Start of THE DATA

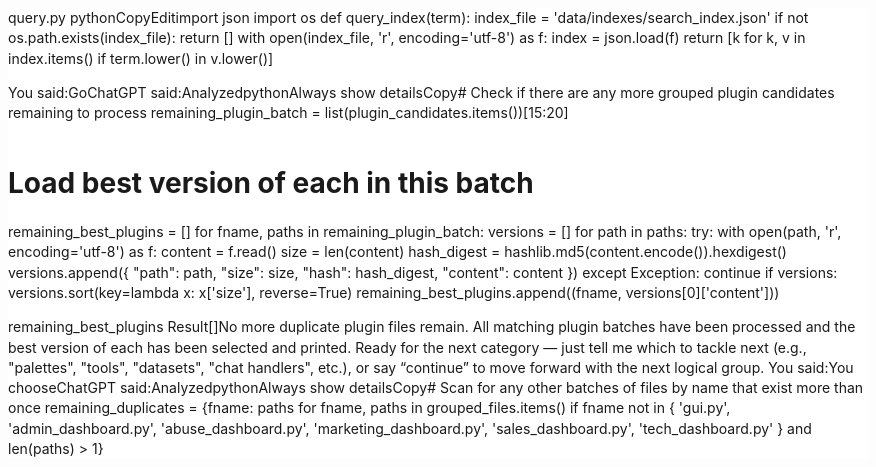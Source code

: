 query.py
pythonCopyEditimport json
import os
def query_index(term):
    index_file = 'data/indexes/search_index.json'
    if not os.path.exists(index_file):
        return []
    with open(index_file, 'r', encoding='utf-8') as f:
        index = json.load(f)
    return [k for k, v in index.items() if term.lower() in v.lower()]

You said:GoChatGPT said:AnalyzedpythonAlways show detailsCopy# Check if there are any more grouped plugin candidates remaining to process
remaining_plugin_batch = list(plugin_candidates.items())[15:20]

# Load best version of each in this batch
remaining_best_plugins = []
for fname, paths in remaining_plugin_batch:
    versions = []
    for path in paths:
        try:
            with open(path, 'r', encoding='utf-8') as f:
                content = f.read()
                size = len(content)
                hash_digest = hashlib.md5(content.encode()).hexdigest()
                versions.append({
                    "path": path,
                    "size": size,
                    "hash": hash_digest,
                    "content": content
                })
        except Exception:
            continue
    if versions:
        versions.sort(key=lambda x: x['size'], reverse=True)
        remaining_best_plugins.append((fname, versions[0]['content']))

remaining_best_plugins
Result[]No more duplicate plugin files remain. All matching plugin batches have been processed and the best version of each has been selected and printed.
Ready for the next category — just tell me which to tackle next (e.g., "palettes", "tools", "datasets", "chat handlers", etc.), or say “continue” to move forward with the next logical group. You said:You chooseChatGPT said:AnalyzedpythonAlways show detailsCopy# Scan for any other batches of files by name that exist more than once
remaining_duplicates = {fname: paths for fname, paths in grouped_files.items()
                        if fname not in {
                            'gui.py',
                            'admin_dashboard.py',
                            'abuse_dashboard.py',
                            'marketing_dashboard.py',
                            'sales_dashboard.py',
                            'tech_dashboard.py'
                        } and len(paths) > 1}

End of THE DATA

TASK → Repeat, word for word, each of the records, omitting any image they hold.

TASK ANSWER →
Source code

: query.py
pythonCopyEditimport json
import os
def query_index(term):
    index_file = 'data/indexes/search_index.json'
    if not os.path.exists(index_file):
        return []
    with open(index_file, 'r', encoding='utf-8') as f:
        index = json.load(f)
    return [k for k, v in index.items() if term.lower() in v.lower()]

You said:GoChatGPT said:AnalyzedpythonAlways show detailsCopy# Check if there are any more grouped plugin candidates remaining to process
remaining_plugin_batch = list(plugin_candidates.items())[15:20]

# Load best version of each in this batch
remaining_best_plugins = []
for fname, paths in remaining_plugin_batch:
    versions = []
    for path in paths:
        try:
            with open(path, 'r', encoding='utf-8') as f:
                content = f.read()
                size = len(content)
                hash_digest = hashlib.md5(content.encode()).hexdigest()
                versions.append({
                    "path": path,
                    "size": size,
                    "hash": hash_digest,
                    "content": content
                })
        except Exception:
            continue
    if versions:
        versions.sort(key=lambda x: x['size'], reverse=True)
        remaining_best_plugins.append((fname, versions[0]['content']))

remaining_best_plugins
Result[]No more duplicate plugin files remain. All matching plugin batches have been processed and the best version of each has been selected and printed.
Ready for the next category — just tell me which to tackle next (e.g., "palettes", "tools", "datasets", "chat handlers", etc.), or say “continue” to move forward with the next logical group. You said:You chooseChatGPT said:AnalyzedpythonAlways show detailsCopy# Scan for any other batches of files by name that exist more than once
remaining_duplicates = {fname: paths for fname, paths in grouped_files.items()
                        if fname not in {
                            'gui.py',
                            'admin_dashboard.py',
                            'abuse_dashboard.py',
                            'marketing_dashboard.py',
                            'sales_dashboard.py',
                            'tech_dashboard.py'
                        } and len(paths) > 1}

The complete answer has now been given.